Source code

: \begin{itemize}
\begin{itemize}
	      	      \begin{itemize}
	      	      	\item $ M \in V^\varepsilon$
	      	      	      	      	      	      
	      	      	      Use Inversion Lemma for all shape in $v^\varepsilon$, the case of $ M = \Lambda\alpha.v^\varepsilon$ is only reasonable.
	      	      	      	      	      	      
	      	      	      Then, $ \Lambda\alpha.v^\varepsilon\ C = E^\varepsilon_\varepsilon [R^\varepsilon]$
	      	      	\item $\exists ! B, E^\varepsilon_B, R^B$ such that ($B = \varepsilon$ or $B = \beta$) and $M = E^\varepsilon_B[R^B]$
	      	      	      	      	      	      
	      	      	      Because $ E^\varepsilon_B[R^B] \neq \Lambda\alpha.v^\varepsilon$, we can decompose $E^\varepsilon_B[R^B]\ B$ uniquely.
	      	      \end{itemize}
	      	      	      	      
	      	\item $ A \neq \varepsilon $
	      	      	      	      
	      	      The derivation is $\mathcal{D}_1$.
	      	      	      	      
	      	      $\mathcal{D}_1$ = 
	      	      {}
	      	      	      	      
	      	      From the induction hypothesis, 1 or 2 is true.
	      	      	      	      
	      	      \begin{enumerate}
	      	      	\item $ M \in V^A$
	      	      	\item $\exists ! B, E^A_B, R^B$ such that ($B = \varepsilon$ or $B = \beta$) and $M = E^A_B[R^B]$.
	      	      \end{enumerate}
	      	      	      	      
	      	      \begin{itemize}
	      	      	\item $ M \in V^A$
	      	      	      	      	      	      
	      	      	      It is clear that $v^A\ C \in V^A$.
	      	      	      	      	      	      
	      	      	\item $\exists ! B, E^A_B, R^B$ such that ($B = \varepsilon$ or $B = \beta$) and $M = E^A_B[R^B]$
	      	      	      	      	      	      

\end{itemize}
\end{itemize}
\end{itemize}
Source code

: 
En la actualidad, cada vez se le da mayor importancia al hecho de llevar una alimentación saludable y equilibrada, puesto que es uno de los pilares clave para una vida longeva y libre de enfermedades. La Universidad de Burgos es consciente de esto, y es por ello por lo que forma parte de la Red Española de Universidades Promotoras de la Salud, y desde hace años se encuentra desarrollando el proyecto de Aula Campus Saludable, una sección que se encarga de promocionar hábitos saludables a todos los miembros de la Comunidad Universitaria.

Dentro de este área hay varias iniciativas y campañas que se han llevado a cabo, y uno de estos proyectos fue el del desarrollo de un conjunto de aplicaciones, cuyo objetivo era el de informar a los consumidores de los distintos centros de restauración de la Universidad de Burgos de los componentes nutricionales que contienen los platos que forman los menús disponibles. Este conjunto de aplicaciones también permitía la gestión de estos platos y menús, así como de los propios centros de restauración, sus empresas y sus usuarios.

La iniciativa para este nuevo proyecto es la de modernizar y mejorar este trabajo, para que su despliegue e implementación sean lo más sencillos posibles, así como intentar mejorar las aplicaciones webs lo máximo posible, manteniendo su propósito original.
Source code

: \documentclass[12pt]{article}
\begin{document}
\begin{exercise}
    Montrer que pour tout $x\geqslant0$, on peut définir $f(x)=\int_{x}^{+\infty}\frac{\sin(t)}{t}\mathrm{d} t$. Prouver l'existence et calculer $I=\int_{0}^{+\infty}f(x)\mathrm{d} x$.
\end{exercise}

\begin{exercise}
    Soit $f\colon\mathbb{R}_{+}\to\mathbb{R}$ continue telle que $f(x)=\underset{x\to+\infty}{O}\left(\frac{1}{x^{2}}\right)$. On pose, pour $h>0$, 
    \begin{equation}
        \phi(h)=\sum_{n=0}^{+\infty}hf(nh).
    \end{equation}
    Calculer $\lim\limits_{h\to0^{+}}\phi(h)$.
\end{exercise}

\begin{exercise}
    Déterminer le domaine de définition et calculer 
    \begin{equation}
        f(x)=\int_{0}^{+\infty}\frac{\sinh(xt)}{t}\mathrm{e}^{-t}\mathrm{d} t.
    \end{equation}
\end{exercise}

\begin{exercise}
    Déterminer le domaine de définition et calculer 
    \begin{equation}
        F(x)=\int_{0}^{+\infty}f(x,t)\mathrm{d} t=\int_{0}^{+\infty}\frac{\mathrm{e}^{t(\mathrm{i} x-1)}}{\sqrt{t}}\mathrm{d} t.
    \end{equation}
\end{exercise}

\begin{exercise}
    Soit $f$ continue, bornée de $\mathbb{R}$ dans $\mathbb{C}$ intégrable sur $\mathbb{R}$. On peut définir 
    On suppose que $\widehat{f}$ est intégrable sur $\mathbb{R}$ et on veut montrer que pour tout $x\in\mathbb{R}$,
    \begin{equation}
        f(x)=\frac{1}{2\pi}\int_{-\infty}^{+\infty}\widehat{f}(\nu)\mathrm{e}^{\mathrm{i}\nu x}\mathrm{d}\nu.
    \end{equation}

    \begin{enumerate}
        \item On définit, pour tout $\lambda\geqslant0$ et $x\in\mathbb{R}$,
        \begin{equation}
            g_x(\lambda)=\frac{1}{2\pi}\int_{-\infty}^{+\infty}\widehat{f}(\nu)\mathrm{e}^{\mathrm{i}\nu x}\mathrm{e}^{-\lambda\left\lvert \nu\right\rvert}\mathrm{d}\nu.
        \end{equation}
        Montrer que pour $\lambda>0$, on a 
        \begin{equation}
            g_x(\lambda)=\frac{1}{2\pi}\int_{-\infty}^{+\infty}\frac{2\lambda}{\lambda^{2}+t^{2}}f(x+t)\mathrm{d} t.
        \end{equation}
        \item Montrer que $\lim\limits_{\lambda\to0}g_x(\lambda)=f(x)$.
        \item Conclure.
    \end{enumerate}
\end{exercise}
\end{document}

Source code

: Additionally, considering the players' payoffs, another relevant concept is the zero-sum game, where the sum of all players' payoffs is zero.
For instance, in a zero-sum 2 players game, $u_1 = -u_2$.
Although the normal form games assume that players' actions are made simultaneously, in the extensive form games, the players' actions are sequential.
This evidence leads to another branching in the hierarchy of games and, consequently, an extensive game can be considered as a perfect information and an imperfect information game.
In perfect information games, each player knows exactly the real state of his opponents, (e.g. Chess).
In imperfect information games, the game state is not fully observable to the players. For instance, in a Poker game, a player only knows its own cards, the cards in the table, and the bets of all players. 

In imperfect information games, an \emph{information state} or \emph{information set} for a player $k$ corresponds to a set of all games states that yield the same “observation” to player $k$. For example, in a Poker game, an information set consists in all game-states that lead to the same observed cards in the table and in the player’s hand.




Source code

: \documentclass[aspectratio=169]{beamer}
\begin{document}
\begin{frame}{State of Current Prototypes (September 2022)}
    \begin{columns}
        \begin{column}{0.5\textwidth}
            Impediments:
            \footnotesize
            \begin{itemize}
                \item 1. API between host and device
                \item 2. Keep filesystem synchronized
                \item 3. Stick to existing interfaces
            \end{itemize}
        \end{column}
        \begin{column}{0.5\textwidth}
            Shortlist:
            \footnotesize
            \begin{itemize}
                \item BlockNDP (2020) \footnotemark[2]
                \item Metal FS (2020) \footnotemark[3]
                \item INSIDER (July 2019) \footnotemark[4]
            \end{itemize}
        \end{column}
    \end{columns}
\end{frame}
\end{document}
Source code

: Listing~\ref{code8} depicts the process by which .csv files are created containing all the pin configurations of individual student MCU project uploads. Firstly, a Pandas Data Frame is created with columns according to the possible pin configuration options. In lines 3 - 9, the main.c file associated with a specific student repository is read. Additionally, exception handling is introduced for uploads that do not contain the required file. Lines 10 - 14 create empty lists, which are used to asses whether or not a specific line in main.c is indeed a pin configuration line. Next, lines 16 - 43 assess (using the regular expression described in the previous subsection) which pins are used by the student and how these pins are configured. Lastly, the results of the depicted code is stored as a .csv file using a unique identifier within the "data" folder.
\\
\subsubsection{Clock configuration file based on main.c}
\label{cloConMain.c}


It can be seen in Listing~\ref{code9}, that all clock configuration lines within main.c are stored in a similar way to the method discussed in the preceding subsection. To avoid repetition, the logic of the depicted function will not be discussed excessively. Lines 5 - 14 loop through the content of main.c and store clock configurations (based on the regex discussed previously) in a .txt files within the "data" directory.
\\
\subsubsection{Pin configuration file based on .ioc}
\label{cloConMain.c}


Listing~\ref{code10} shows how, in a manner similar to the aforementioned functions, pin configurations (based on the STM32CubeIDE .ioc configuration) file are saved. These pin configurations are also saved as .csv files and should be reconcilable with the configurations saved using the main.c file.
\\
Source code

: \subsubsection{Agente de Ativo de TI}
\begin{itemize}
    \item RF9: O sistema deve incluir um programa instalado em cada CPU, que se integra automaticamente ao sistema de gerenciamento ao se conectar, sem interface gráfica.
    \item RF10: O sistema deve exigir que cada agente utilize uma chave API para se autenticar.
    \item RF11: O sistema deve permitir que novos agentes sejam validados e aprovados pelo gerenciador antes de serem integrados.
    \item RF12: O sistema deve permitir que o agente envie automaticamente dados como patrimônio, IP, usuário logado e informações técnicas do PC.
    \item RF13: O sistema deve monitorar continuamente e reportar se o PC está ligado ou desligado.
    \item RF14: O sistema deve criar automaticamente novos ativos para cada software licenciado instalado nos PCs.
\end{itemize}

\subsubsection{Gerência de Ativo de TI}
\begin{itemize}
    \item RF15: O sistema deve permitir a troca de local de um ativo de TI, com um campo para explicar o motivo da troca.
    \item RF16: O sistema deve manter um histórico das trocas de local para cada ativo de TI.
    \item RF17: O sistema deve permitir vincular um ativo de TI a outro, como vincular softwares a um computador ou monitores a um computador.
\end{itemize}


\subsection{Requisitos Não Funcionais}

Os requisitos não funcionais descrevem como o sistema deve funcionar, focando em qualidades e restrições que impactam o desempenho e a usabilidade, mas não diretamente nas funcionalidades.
══════════
If a line of the data holds the string "cards", count it. Then state the total and nothing more.

2